**Task brief:**
Would you retype every entry that follows without altering a word?

**Records supplied:**
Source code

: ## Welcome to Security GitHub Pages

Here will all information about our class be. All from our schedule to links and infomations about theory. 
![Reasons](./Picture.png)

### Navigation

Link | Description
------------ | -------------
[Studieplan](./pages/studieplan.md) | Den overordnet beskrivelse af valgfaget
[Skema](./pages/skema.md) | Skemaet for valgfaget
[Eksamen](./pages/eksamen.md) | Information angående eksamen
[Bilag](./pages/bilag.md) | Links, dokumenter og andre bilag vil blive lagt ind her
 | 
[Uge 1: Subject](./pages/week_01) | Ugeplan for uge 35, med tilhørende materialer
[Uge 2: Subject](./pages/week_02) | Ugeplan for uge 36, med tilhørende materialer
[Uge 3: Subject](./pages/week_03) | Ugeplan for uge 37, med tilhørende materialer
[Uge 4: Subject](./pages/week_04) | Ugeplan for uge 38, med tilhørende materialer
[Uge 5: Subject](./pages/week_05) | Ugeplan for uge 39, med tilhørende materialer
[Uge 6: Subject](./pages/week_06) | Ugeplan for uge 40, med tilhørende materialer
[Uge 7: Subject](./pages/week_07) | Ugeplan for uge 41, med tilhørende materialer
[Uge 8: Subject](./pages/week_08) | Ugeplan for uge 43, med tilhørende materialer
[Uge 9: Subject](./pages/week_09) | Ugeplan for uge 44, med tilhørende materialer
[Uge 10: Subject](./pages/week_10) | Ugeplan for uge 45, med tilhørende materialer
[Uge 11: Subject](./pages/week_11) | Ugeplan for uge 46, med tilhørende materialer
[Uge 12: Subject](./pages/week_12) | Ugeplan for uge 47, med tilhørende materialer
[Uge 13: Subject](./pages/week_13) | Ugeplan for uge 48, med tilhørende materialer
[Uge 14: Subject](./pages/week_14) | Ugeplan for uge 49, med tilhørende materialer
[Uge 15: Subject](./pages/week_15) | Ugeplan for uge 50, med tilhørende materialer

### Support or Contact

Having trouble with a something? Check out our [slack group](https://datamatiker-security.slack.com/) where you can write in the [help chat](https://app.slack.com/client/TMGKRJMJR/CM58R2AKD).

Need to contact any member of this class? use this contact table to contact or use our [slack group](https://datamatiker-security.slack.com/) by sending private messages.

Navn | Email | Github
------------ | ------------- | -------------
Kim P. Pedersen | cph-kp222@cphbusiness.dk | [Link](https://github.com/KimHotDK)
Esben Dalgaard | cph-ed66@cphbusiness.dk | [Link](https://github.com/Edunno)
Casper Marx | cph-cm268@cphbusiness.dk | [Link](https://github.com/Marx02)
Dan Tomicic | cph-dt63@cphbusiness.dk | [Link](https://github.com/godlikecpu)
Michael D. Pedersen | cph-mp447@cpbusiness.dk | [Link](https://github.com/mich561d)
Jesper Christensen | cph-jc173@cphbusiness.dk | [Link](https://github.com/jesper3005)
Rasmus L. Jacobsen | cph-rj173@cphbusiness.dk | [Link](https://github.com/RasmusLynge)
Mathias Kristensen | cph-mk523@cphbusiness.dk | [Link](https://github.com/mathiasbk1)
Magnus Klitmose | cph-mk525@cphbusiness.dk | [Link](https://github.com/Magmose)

**Reply:**
Source code

: ## Welcome to Security GitHub Pages

Here will all information about our class be. All from our schedule to links and infomations about theory. 
![Reasons](./Picture.png)

### Navigation

Link | Description
------------ | -------------
[Studieplan](./pages/studieplan.md) | Den overordnet beskrivelse af valgfaget
[Skema](./pages/skema.md) | Skemaet for valgfaget
[Eksamen](./pages/eksamen.md) | Information angående eksamen
[Bilag](./pages/bilag.md) | Links, dokumenter og andre bilag vil blive lagt ind her
 | 
[Uge 1: Subject](./pages/week_01) | Ugeplan for uge 35, med tilhørende materialer
[Uge 2: Subject](./pages/week_02) | Ugeplan for uge 36, med tilhørende materialer
[Uge 3: Subject](./pages/week_03) | Ugeplan for uge 37, med tilhørende materialer
[Uge 4: Subject](./pages/week_04) | Ugeplan for uge 38, med tilhørende materialer
[Uge 5: Subject](./pages/week_05) | Ugeplan for uge 39, med tilhørende materialer
[Uge 6: Subject](./pages/week_06) | Ugeplan for uge 40, med tilhørende materialer
[Uge 7: Subject](./pages/week_07) | Ugeplan for uge 41, med tilhørende materialer
[Uge 8: Subject](./pages/week_08) | Ugeplan for uge 43, med tilhørende materialer
[Uge 9: Subject](./pages/week_09) | Ugeplan for uge 44, med tilhørende materialer
[Uge 10: Subject](./pages/week_10) | Ugeplan for uge 45, med tilhørende materialer
[Uge 11: Subject](./pages/week_11) | Ugeplan for uge 46, med tilhørende materialer
[Uge 12: Subject](./pages/week_12) | Ugeplan for uge 47, med tilhørende materialer
[Uge 13: Subject](./pages/week_13) | Ugeplan for uge 48, med tilhørende materialer
[Uge 14: Subject](./pages/week_14) | Ugeplan for uge 49, med tilhørende materialer
[Uge 15: Subject](./pages/week_15) | Ugeplan for uge 50, med tilhørende materialer

### Support or Contact

Having trouble with a something? Check out our [slack group](https://datamatiker-security.slack.com/) where you can write in the [help chat](https://app.slack.com/client/TMGKRJMJR/CM58R2AKD).

Need to contact any member of this class? use this contact table to contact or use our [slack group](https://datamatiker-security.slack.com/) by sending private messages.

Navn | Email | Github
------------ | ------------- | -------------
Kim P. Pedersen | cph-kp222@cphbusiness.dk | [Link](https://github.com/KimHotDK)
Esben Dalgaard | cph-ed66@cphbusiness.dk | [Link](https://github.com/Edunno)
Casper Marx | cph-cm268@cphbusiness.dk | [Link](https://github.com/Marx02)
Dan Tomicic | cph-dt63@cphbusiness.dk | [Link](https://github.com/godlikecpu)
Michael D. Pedersen | cph-mp447@cpbusiness.dk | [Link](https://github.com/mich561d)
Jesper Christensen | cph-jc173@cphbusiness.dk | [Link](https://github.com/jesper3005)
Rasmus L. Jacobsen | cph-rj173@cphbusiness.dk | [Link](https://github.com/RasmusLynge)
Mathias Kristensen | cph-mk523@cphbusiness.dk | [Link](https://github.com/mathiasbk1)
Magnus Klitmose | cph-mk525@cphbusiness.dk | [Link](https://github.com/Magmose)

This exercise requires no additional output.